# Exercise prompt
Exact copies of all entries are expected.

# Supplied records
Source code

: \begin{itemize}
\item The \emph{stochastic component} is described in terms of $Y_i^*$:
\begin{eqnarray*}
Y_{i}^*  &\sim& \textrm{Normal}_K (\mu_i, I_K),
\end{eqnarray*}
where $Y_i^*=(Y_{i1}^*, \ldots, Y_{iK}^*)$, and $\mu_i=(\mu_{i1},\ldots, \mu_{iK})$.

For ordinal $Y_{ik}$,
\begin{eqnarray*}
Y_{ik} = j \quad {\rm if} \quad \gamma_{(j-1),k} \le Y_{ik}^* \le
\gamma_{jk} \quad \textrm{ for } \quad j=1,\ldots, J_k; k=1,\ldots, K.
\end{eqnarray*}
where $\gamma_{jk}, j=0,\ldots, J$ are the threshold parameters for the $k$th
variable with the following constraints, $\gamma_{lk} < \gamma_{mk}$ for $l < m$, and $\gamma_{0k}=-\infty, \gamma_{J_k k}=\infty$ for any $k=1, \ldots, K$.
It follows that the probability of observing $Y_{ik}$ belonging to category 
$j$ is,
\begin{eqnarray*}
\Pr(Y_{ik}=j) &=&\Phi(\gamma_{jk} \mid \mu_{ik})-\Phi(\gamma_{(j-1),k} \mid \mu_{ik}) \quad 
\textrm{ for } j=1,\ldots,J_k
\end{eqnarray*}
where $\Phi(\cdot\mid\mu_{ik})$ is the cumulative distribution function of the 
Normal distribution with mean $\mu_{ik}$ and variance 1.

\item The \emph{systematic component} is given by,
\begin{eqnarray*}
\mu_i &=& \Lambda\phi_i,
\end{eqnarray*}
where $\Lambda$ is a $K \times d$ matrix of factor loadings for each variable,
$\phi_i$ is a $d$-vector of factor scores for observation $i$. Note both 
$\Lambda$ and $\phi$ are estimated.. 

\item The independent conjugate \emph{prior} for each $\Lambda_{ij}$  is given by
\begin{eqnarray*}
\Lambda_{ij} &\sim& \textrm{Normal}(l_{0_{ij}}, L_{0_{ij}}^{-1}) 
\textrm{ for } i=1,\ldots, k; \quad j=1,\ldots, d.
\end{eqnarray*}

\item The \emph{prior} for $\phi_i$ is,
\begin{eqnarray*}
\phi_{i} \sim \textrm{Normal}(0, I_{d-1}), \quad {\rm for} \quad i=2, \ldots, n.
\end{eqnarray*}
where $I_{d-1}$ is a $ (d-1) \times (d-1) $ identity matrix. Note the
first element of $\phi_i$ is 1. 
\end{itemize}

# Response box
Source code

: \begin{itemize}
\item The \emph{stochastic component} is described in terms of $Y_i^*$:
\begin{eqnarray*}
Y_{i}^*  &\sim& \textrm{Normal}_K (\mu_i, I_K),
\end{eqnarray*}
where $Y_i^*=(Y_{i1}^*, \ldots, Y_{iK}^*)$, and $\mu_i=(\mu_{i1},\ldots, \mu_{iK})$.

For ordinal $Y_{ik}$,
\begin{eqnarray*}
Y_{ik} = j \quad {\rm if} \quad \gamma_{(j-1),k} \le Y_{ik}^* \le
\gamma_{jk} \quad \textrm{ for } \quad j=1,\ldots, J_k; k=1,\ldots, K.
\end{eqnarray*}
where $\gamma_{jk}, j=0,\ldots, J$ are the threshold parameters for the $k$th
variable with the following constraints, $\gamma_{lk} < \gamma_{mk}$ for $l < m$, and $\gamma_{0k}=-\infty, \gamma_{J_k k}=\infty$ for any $k=1, \ldots, K$.
It follows that the probability of observing $Y_{ik}$ belonging to category 
$j$ is,
\begin{eqnarray*}
\Pr(Y_{ik}=j) &=&\Phi(\gamma_{jk} \mid \mu_{ik})-\Phi(\gamma_{(j-1),k} \mid \mu_{ik}) \quad 
\textrm{ for } j=1,\ldots,J_k
\end{eqnarray*}
where $\Phi(\cdot\mid\mu_{ik})$ is the cumulative distribution function of the 
Normal distribution with mean $\mu_{ik}$ and variance 1.

\item The \emph{systematic component} is given by,
\begin{eqnarray*}
\mu_i &=& \Lambda\phi_i,
\end{eqnarray*}
where $\Lambda$ is a $K \times d$ matrix of factor loadings for each variable,
$\phi_i$ is a $d$-vector of factor scores for observation $i$. Note both 
$\Lambda$ and $\phi$ are estimated.. 

\item The independent conjugate \emph{prior} for each $\Lambda_{ij}$  is given by
\begin{eqnarray*}
\Lambda_{ij} &\sim& \textrm{Normal}(l_{0_{ij}}, L_{0_{ij}}^{-1}) 
\textrm{ for } i=1,\ldots, k; \quad j=1,\ldots, d.
\end{eqnarray*}

\item The \emph{prior} for $\phi_i$ is,
\begin{eqnarray*}
\phi_{i} \sim \textrm{Normal}(0, I_{d-1}), \quad {\rm for} \quad i=2, \ldots, n.
\end{eqnarray*}
where $I_{d-1}$ is a $ (d-1) \times (d-1) $ identity matrix. Note the
first element of $\phi_i$ is 1. 
\end{itemize}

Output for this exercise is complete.